The health care costs are ludicrously exaggerated. And deliberately so, for it provides the corporations with an excuse to intrude into their employees’ personal lives. And it provides government with a basis to make a bogus financial claim. Smokers are not a net cost to society. The US academic W. Kip Viscusi argues that smokers will die before non-smokers. Therefore, whatever the health care they may inflict on others during their lifetimes, these would be more than offset by the financial gains that arise from lower nursing home costs, not to mention foregone retirement pensions and social security claims.
The biggest financial burden today is not treatment of the sick but support of the elderly. In Britain the figures are quite startling. Within 30 years Britain is expected to be devoting around 5 per cent of its GNP to long-term care for the elderly – almost the resources the National Health Service as a whole currently commands. Eleven million people receive retirement benefits today, up from £8 million in 1975. In 1999 Britain spent £99 billion on social security benefits, doubling in real terms over 20 years.
Nearly half of this expenditure was on the elderly who, in addition to retirement pensions, may be entitled to income support, housing and council tax benefits. They may also receive home care, day care and meal services. Moreover, if they are sick and disabled, they may be entitled to incapacity benefits, war pensions and statutory sick pay. And that does not even include the amount spent on their medical care. In 1990, there were 3.4 people of working age to every pensioner. By 2031, the ratio may change to 2.7 to one. According to one projection, by the year 2050, 75 per cent of the population will be looking for support from the remaining 25 per cent.

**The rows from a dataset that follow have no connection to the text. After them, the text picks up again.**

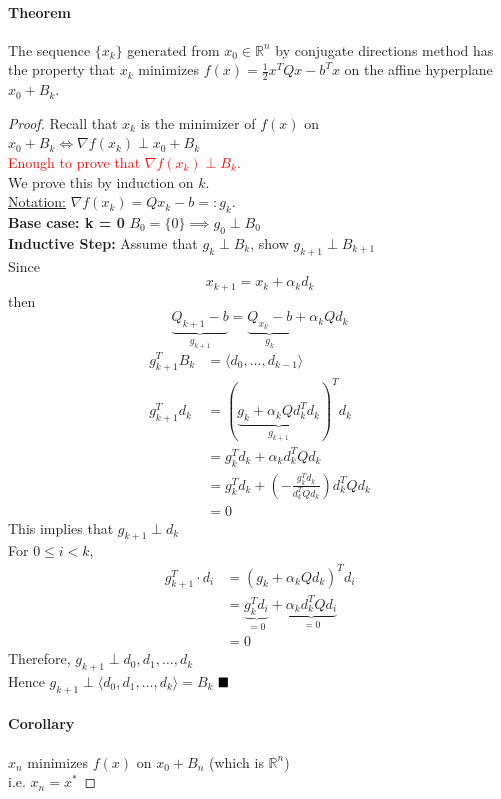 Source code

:\documentclass[11pt]{article}
\newcommand{\tb}[1]{\textbf{#1}}
\newcommand{\real}[0]{\mathbb{R}}
\newcommand{\under}[1]{\underline{#1}}
\newcommand{\qed}[0]{$\hfill\blacksquare$}
\begin{document}
\paragraph{Theorem}
The sequence $\{x_k\}$ generated from $x_0 \in \real^n$ by conjugate directions method has the property that $x_k$ minimizes $f(x) = \frac{1}{2}x^TQx - b^Tx$ on the affine hyperplane $x_0 + B_k$. \\
\begin{proof}
	Recall that $x_k$ is the minimizer of $f(x)$ on $x_0 + B_k \iff \nabla f(x_k) \perp x_0 + B_k$ \\
	\textcolor{red}{Enough to prove that $\nabla f(x_k) \perp B_k$.} \\
	We prove this by induction on $k$. \\
	\under{Notation:} $\nabla f(x_k) = Q x_k - b =: g_k$. \\
	\tb{Base case: k = 0} $B_0 = \{0\} \implies g_0 \perp B_0$ \\
	\tb{Inductive Step: } Assume that $g_k \perp B_k$, show $g_{k+1} \perp B_{k+1}$ \\
	Since $$x_{k+1} = x_k + \alpha_k d_k$$
	then $$\underbrace{Q_{k+1} - b}_{g_{k+1}} = \underbrace{Q_{x_k} - b}_{g_k} + \alpha_k Q d_k$$
\begin{align}
	g_{k+1}^TB_k &= \langle d_0, \hdots, d_{k-1} \rangle \\
	g_{k+1}^Td_k &= (\underbrace{g_k + \alpha_k Q d_k^T d_k}_{g_{k+1}})^Td_k \\
	&= g_k^Td_k + \alpha_k d_k^T Q d_k \\
	&= g_k^Td_k + (- \frac{g_k^Td_k}{d_k^TQd_k})d_k^TQd_k \\
	&= 0
\end{align}
This implies that $g_{k+1} \perp d_k$ \\
For $0 \leq i < k$, 
\begin{align}
g_{k+1}^T\cdot d_i &= (g_k + \alpha_k Q d_k)^T d_i \\
&= \underbrace{g_k^Td_i}_{= 0} + \underbrace{\alpha_k d_k^T Q d_i}_{= 0} \\
&= 0	
\end{align}
Therefore, $g_{k+1} \perp d_0, d_1, \hdots, d_k$\\
Hence $g_{k+1} \perp \langle d_0, d_1, \hdots, d_k \rangle = B_k$
\qed 

\paragraph{Corollary} $x_n$ minimizes $f(x)$ on $x_0 + B_n$ (which is $\real^n$) \\
i.e. $x_n = x^*$ 

\end{proof}
\end{document}
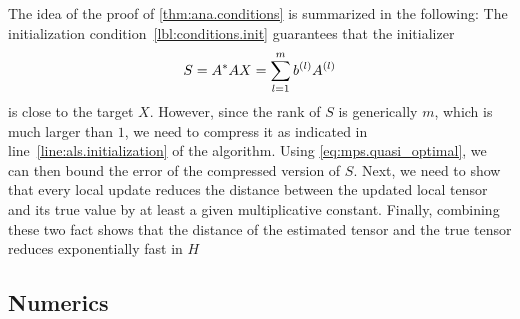 The idea of the proof of \cref{thm:ana.conditions} is summarized in the following:
The initialization condition~\ref{lbl:conditions.init} guarantees that the initializer
\[
  S = {{A}^\ast}A X = \sum_{l=1}^m b^{(l)} A^{(l)}
\]
is close to the target $X$.
However, since the rank of $S$ is generically $m$, which is much larger than $1$, we need to compress it as indicated in line~\ref{line:als.initialization} of the algorithm.
Using \cref{eq:mps.quasi_optimal}, we can then bound the error of the compressed version of $S$.
Next, we need to show that every local update reduces the distance between the updated local tensor and its true value by at least a given multiplicative constant.
Finally, combining these two fact shows that the distance of the estimated tensor and the true tensor reduces exponentially fast in $H$\\




\subsection{Numerics}%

Thus the State’s financial claims on the tobacco industry are without foundation. In any case, are smokers really that much more unhealthy than non-smokers? Interestingly, it is hard to get an answer to that question.
The American Center for Disease Control and Prevention estimates that 400,000 people die every year from smoking-related diseases. How it arrives at this figure has always been a bit of a mystery. For one thing, what exactly is a smoking-related disease? According to the CDC it is something a smoker is more likely to get than a non-smoker. Thus if a smoker dies of heart disease, say, the CDC will count it as a smoking-related death. This means that other possible causes, such as a family history of heart disease or chronic lack of exercise, are resolutely ignored. Moreover, the CDC does not like to tell us at what age these 400,000 died. The suggestion is they died young. Yet there is no evidence of this.
Everyone dies of something. Dying of lung cancer at 75 is not the same as dying of it at 45. As a Cato Institute study pointed out: ‘Almost 255,000 of the smoking-related deaths – nearly 60 percent of the total – occurred at age 70 or above. More than 192,000 deaths – nearly 45 percent of the total – occurred at age 75 or higher. And roughly 72,000 deaths – almost 17 percent of the total – occurred at the age of 85 or above.’
The CDC loves to cite meaningless statistics, such as: ‘Men who smoke increase their risk of death from lung cancer by more than 22 times and from bronchitis and emphysema by nearly 10 times.’ Well, it all rather depends on what the likelihood of non-smokers dying from lung cancer is.